_DIRECTIONS_.
In the records below, how many lines hold the word "import"? Give only the number.

(Collected data)
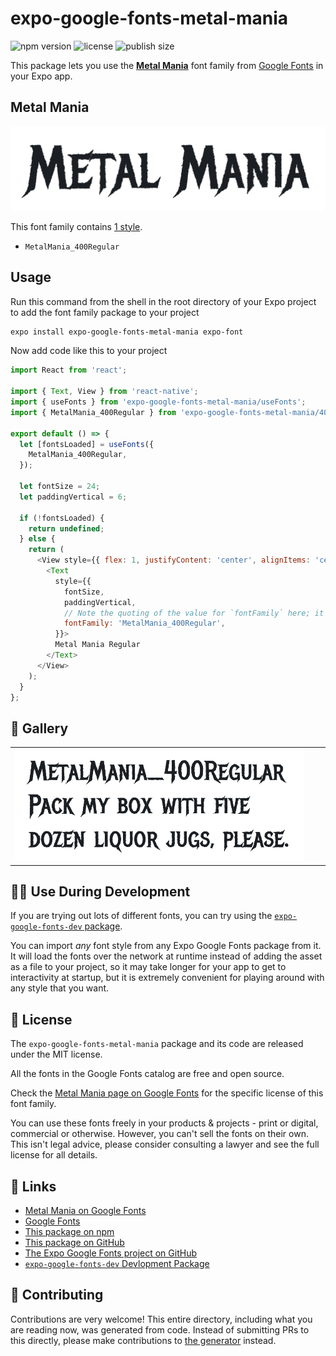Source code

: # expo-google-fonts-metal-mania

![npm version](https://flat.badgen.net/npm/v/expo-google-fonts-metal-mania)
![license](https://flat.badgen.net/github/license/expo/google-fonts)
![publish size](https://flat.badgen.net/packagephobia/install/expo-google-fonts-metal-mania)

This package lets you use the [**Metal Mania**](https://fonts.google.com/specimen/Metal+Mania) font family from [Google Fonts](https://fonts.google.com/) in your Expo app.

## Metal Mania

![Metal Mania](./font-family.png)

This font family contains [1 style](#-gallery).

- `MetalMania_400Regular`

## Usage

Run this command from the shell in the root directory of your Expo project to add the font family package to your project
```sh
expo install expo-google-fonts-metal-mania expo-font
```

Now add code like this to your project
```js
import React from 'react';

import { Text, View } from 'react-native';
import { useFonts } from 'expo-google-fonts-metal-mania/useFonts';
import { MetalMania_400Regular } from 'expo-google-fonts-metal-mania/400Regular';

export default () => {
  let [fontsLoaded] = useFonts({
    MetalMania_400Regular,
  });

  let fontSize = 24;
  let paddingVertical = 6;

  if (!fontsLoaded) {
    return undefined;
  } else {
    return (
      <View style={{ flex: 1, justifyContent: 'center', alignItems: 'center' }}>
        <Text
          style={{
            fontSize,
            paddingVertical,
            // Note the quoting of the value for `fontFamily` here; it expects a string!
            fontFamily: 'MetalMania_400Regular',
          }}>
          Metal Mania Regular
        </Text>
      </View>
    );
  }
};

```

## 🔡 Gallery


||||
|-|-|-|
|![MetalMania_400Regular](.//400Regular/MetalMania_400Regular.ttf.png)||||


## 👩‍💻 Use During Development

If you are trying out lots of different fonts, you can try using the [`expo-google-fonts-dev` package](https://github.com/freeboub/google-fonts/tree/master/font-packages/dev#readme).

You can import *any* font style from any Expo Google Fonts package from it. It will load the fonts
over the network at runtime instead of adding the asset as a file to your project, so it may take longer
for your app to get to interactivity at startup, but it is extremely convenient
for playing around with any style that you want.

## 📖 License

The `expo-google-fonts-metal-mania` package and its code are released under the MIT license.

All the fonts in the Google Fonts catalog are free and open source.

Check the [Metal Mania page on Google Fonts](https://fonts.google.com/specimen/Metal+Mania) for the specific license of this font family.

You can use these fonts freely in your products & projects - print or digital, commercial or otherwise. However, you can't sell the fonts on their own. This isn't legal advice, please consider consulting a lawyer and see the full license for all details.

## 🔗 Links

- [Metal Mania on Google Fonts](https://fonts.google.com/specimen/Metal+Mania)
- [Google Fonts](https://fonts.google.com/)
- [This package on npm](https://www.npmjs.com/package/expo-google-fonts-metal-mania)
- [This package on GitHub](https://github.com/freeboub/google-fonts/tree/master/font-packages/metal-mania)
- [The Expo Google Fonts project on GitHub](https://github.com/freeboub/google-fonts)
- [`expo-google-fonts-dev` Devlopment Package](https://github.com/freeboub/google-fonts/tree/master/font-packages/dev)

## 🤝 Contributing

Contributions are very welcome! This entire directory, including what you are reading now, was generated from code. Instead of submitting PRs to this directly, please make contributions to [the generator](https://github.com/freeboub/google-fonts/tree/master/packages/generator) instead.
---
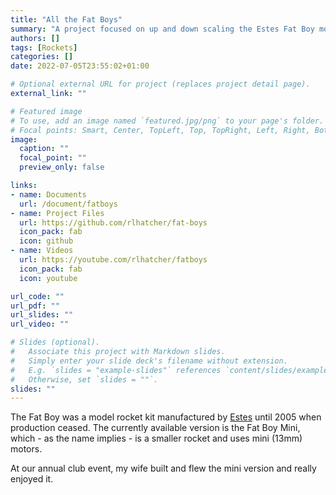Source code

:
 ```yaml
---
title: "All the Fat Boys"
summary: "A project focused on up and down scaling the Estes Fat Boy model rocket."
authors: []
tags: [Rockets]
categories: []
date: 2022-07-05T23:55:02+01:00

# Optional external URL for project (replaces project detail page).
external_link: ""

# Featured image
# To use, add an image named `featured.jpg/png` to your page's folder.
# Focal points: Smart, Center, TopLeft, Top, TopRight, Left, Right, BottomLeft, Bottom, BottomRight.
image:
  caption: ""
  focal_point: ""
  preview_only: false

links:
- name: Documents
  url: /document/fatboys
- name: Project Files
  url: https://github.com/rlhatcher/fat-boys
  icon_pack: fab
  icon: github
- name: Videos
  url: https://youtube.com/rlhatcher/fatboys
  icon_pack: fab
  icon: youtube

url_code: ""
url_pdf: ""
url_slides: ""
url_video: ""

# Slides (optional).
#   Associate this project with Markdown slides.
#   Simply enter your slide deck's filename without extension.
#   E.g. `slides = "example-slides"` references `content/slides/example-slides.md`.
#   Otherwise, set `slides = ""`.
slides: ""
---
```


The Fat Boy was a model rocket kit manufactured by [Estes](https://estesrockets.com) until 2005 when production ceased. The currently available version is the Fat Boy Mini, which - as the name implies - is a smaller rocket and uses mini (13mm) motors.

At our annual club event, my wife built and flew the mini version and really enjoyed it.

_SOLUTION_.
5